**TASK ITEM**. Please copy every line of the records below that holds the word "Ubuntu".
+ + + +
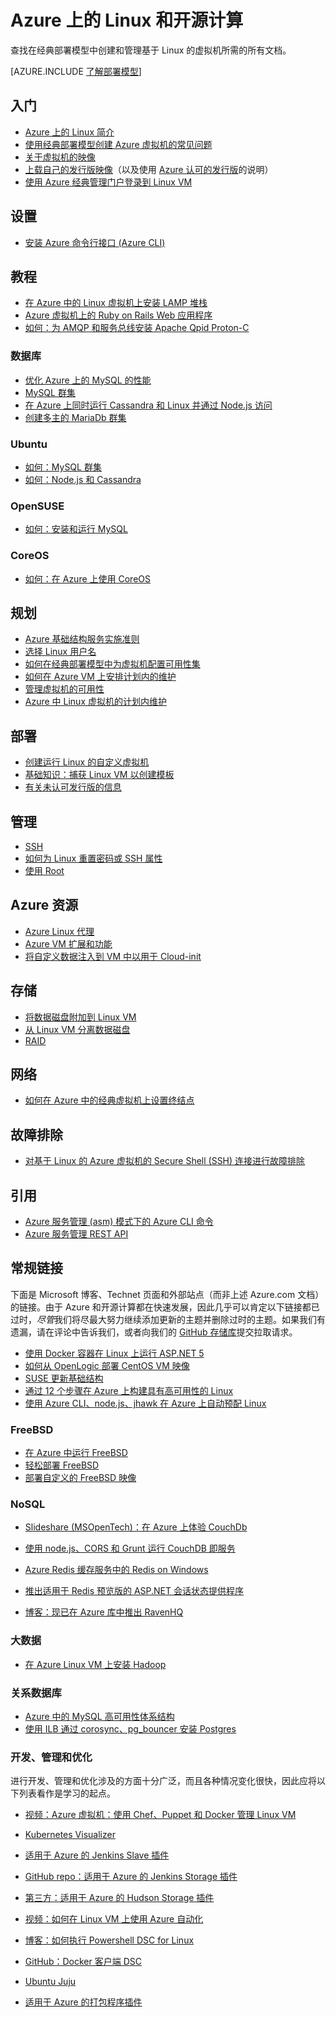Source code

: <properties
	pageTitle="Azure 上的 Linux 和开源计算 | Azure"
	description="列出 Azure 上的 Linux 和开源计算文章，包括基本的 Linux 用法，关于在 Azure 上运行或上载 Linux 映像的一些基本概念，以及关于特定技术或优化的其他内容。"
	services="virtual-machines-linux"
	documentationCenter=""
	authors="squillace"
	manager="timlt"
	editor="tysonn"
	tags="azure-resource-manager,azure-service-management"/>

<tags
	ms.service="virtual-machines-linux"
	ms.devlang="NA"
	ms.topic="article"
	ms.tgt_pltfrm="vm-linux"
	ms.workload="infrastructure-services"
	ms.date="06/27/2016"
	wacn.date="12/12/2016"
	ms.author="rasquill"/>



# Azure 上的 Linux 和开源计算

查找在经典部署模型中创建和管理基于 Linux 的虚拟机所需的所有文档。

[AZURE.INCLUDE [了解部署模型](../../includes/learn-about-deployment-models-classic-include.md)]

## 入门
- [Azure 上的 Linux 简介](/documentation/articles/virtual-machines-linux-intro-on-azure/)
- [使用经典部署模型创建 Azure 虚拟机的常见问题](/documentation/articles/virtual-machines-linux-classic-faq/)
- [关于虚拟机的映像](/documentation/articles/virtual-machines-linux-classic-about-images/)
- [上载自己的发行版映像](/documentation/articles/virtual-machines-linux-classic-create-upload-vhd/)（以及使用 [Azure 认可的发行版](/documentation/articles/virtual-machines-linux-endorsed-distros/)的说明）
- [使用 Azure 经典管理门户登录到 Linux VM](/documentation/articles/virtual-machines-linux-mac-create-ssh-keys/)

## 设置

- [安装 Azure 命令行接口 (Azure CLI)](/documentation/articles/xplat-cli-install/)


## 教程

- [在 Azure 中的 Linux 虚拟机上安装 LAMP 堆栈](/documentation/articles/virtual-machines-linux-create-lamp-stack/)
- [Azure 虚拟机上的 Ruby on Rails Web 应用程序](/documentation/articles/virtual-machines-linux-classic-ruby-rails-web-app/)
- [如何：为 AMQP 和服务总线安装 Apache Qpid Proton-C](/documentation/articles/service-bus-amqp-overview/)

### 数据库
- [优化 Azure 上的 MySQL 的性能](/documentation/articles/virtual-machines-linux-classic-optimize-mysql/)
- [MySQL 群集](/documentation/articles/virtual-machines-linux-classic-mysql-cluster/)
- [在 Azure 上同时运行 Cassandra 和 Linux 并通过 Node.js 访问](/documentation/articles/virtual-machines-linux-classic-cassandra-nodejs/)
- [创建多主的 MariaDb 群集](/documentation/articles/virtual-machines-linux-classic-mariadb-mysql-cluster/)

### Ubuntu
- [如何：MySQL 群集](/documentation/articles/virtual-machines-linux-classic-mysql-cluster/)
- [如何：Node.js 和 Cassandra](/documentation/articles/virtual-machines-linux-classic-cassandra-nodejs/)

### OpenSUSE
- [如何：安装和运行 MySQL](/documentation/articles/virtual-machines-linux-classic-mysql-on-opensuse/)

### CoreOS
- [如何：在 Azure 上使用 CoreOS](https://coreos.com/os/docs/latest/booting-on-azure.html)

## 规划
- [Azure 基础结构服务实施准则](/documentation/articles/virtual-machines-linux-infrastructure-subscription-accounts-guidelines/)
- [选择 Linux 用户名](/documentation/articles/virtual-machines-linux-usernames/)
- [如何在经典部署模型中为虚拟机配置可用性集](/documentation/articles/virtual-machines-linux-classic-configure-availability/)
- [如何在 Azure VM 上安排计划内的维护](/documentation/articles/virtual-machines-linux-planned-maintenance-schedule/)
- [管理虚拟机的可用性](/documentation/articles/virtual-machines-linux-manage-availability/)
- [Azure 中 Linux 虚拟机的计划内维护](/documentation/articles/virtual-machines-linux-planned-maintenance/)


## 部署
- [创建运行 Linux 的自定义虚拟机](/documentation/articles/virtual-machines-linux-classic-createportal/)
- [基础知识：捕获 Linux VM 以创建模板](/documentation/articles/virtual-machines-linux-classic-capture-image/)
- [有关未认可发行版的信息](/documentation/articles/virtual-machines-linux-create-upload-generic/)


## 管理

- [SSH](/documentation/articles/virtual-machines-linux-mac-create-ssh-keys/)
- [如何为 Linux 重置密码或 SSH 属性](/documentation/articles/virtual-machines-linux-classic-reset-access/)
- [使用 Root](/documentation/articles/virtual-machines-linux-use-root-privileges/)


## Azure 资源

- [Azure Linux 代理](/documentation/articles/virtual-machines-linux-agent-user-guide/)
- [Azure VM 扩展和功能](/documentation/articles/virtual-machines-windows-extensions-features/)
- [将自定义数据注入到 VM 中以用于 Cloud-init](/documentation/articles/virtual-machines-windows-classic-inject-custom-data/)


## 存储

- [将数据磁盘附加到 Linux VM](/documentation/articles/virtual-machines-linux-classic-attach-disk/)
- [从 Linux VM 分离数据磁盘](/documentation/articles/virtual-machines-linux-classic-detach-disk/)
- [RAID](/documentation/articles/virtual-machines-linux-configure-raid/)


## 网络
- [如何在 Azure 中的经典虚拟机上设置终结点](/documentation/articles/virtual-machines-linux-classic-setup-endpoints/)


## 故障排除
- [对基于 Linux 的 Azure 虚拟机的 Secure Shell (SSH) 连接进行故障排除](/documentation/articles/virtual-machines-linux-troubleshoot-ssh-connection/)


## 引用

- [Azure 服务管理 (asm) 模式下的 Azure CLI 命令](/documentation/articles/virtual-machines-command-line-tools/)
- [Azure 服务管理 REST API](https://msdn.microsoft.com/zh-cn/library/azure/ee460799.aspx)




## 常规链接
下面是 Microsoft 博客、Technet 页面和外部站点（而非上述 Azure.com 文档）的链接。由于 Azure 和开源计算都在快速发展，因此几乎可以肯定以下链接都已过时，*尽管*我们将尽最大努力继续添加更新的主题并删除过时的主题。如果我们有遗漏，请在评论中告诉我们，或者向我们的 [GitHub 存储库](https://github.com/wacn/techcontent)提交拉取请求。

- [使用 Docker 容器在 Linux 上运行 ASP.NET 5](http://blogs.msdn.com/b/webdev/archive/2015/01/14/running-asp-net-5-applications-in-linux-containers-with-docker.aspx)
- [如何从 OpenLogic 部署 CentOS VM 映像](https://azure.microsoft.com/blog/2013/01/11/deploying-openlogic-centos-images-on-windows-azure-virtual-machines/)
- [SUSE 更新基础结构](https://forums.suse.com/showthread.php?5622-New-Update-Infrastructure)
- [通过 12 个步骤在 Azure 上构建具有高可用性的 Linux](http://blogs.technet.com/b/keithmayer/archive/2014/10/03/quick-start-guide-building-highly-available-linux-servers-in-the-cloud-on-microsoft-azure.aspx)
- [使用 Azure CLI、node.js、jhawk 在 Azure 上自动预配 Linux](http://blogs.technet.com/b/keithmayer/archive/2014/11/24/step-by-step-automated-provisioning-for-linux-in-the-cloud-with-microsoft-azure-xplat-cli-json-and-node-js-part-1.aspx)

### FreeBSD
- [在 Azure 中运行 FreeBSD](https://azure.microsoft.com/blog/2014/05/22/running-freebsd-in-azure/)
- [轻松部署 FreeBSD](http://msopentech.com/blog/2014/10/24/easy-deploy-freebsd-microsoft-azure-vm-depot/)
- [部署自定义的 FreeBSD 映像](http://msopentech.com/blog/2014/05/14/deploy-customize-freebsd-virtual-machine-image-microsoft-azure/)

### NoSQL

- [Slideshare (MSOpenTech)：在 Azure 上体验 CouchDb](http://www.slideshare.net/brianbenz/experiences-using-couchdb-inside-microsofts-azure-team)
- [使用 node.js、CORS 和 Grunt 运行 CouchDB 即服务](http://msopentech.com/blog/2013/12/19/tutorial-building-multi-tier-windows-azure-web-application-use-cloudants-couchdb-service-node-js-cors-grunt-2/)

- [Azure Redis 缓存服务中的 Redis on Windows](http://msopentech.com/blog/2014/05/12/redis-on-windows/)
- [推出适用于 Redis 预览版的 ASP.NET 会话状态提供程序](http://blogs.msdn.com/b/webdev/archive/2014/05/12/announcing-asp-net-session-state-provider-for-redis-preview-release.aspx)

- [博客：现已在 Azure 库中推出 RavenHQ](https://azure.microsoft.com/blog/2014/08/12/ravenhq-now-available-in-the-azure-store/)

### 大数据
- [在 Azure Linux VM 上安装 Hadoop](http://blogs.msdn.com/b/benjguin/archive/2013/04/05/how-to-install-hadoop-on-windows-azure-linux-virtual-machines.aspx)

### 关系数据库
- [Azure 中的 MySQL 高可用性体系结构](http://download.microsoft.com/download/6/1/C/61C0E37C-F252-4B33-9557-42B90BA3E472/MySQL_HADR_solution_in_Azure.pdf)
- [使用 ILB 通过 corosync、pg\_bouncer 安装 Postgres](https://github.com/chgeuer/postgres-azure)

### 开发、管理和优化

进行开发、管理和优化涉及的方面十分广泛，而且各种情况变化很快，因此应将以下列表看作是学习的起点。

- [视频：Azure 虚拟机：使用 Chef、Puppet 和 Docker 管理 Linux VM](https://azure.microsoft.com/blog/2014/12/15/azure-virtual-machines-using-chef-puppet-and-docker-for-managing-linux-vms/)

- [Kubernetes Visualizer](https://azure.microsoft.com/blog/2014/08/28/hackathon-with-kubernetes-on-azure/)

- [适用于 Azure 的 Jenkins Slave 插件](http://msopentech.com/blog/2014/09/23/announcing-jenkins-slave-plugin-azure/)
- [GitHub repo：适用于 Azure 的 Jenkins Storage 插件](https://github.com/jenkinsci/windows-azure-storage-plugin)

- [第三方：适用于 Azure 的 Hudson Storage 插件](https://github.com/hudson3-plugins/windows-azure-storage-plugin)

- [视频：如何在 Linux VM 上使用 Azure 自动化](http://channel9.msdn.com/Shows/Azure-Friday/Azure-Automation-104-managing-Linux-and-creating-Modules-with-Joe-Levy)

- [博客：如何执行 Powershell DSC for Linux](http://blogs.technet.com/b/privatecloud/archive/2014/05/19/powershell-dsc-for-linux-step-by-step.aspx)
- [GitHub：Docker 客户端 DSC](https://github.com/anweiss/DockerClientDSC)

- [Ubuntu Juju](https://juju.ubuntu.com/docs/config-azure.html)

- [适用于 Azure 的打包程序插件](https://github.com/msopentech/packer-azure)

<!---HONumber=Mooncake_Quality_Review_1118_2016-->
+ + + +
**RESULT BELOW**.
### Ubuntu
- [Ubuntu Juju](https://juju.ubuntu.com/docs/config-azure.html)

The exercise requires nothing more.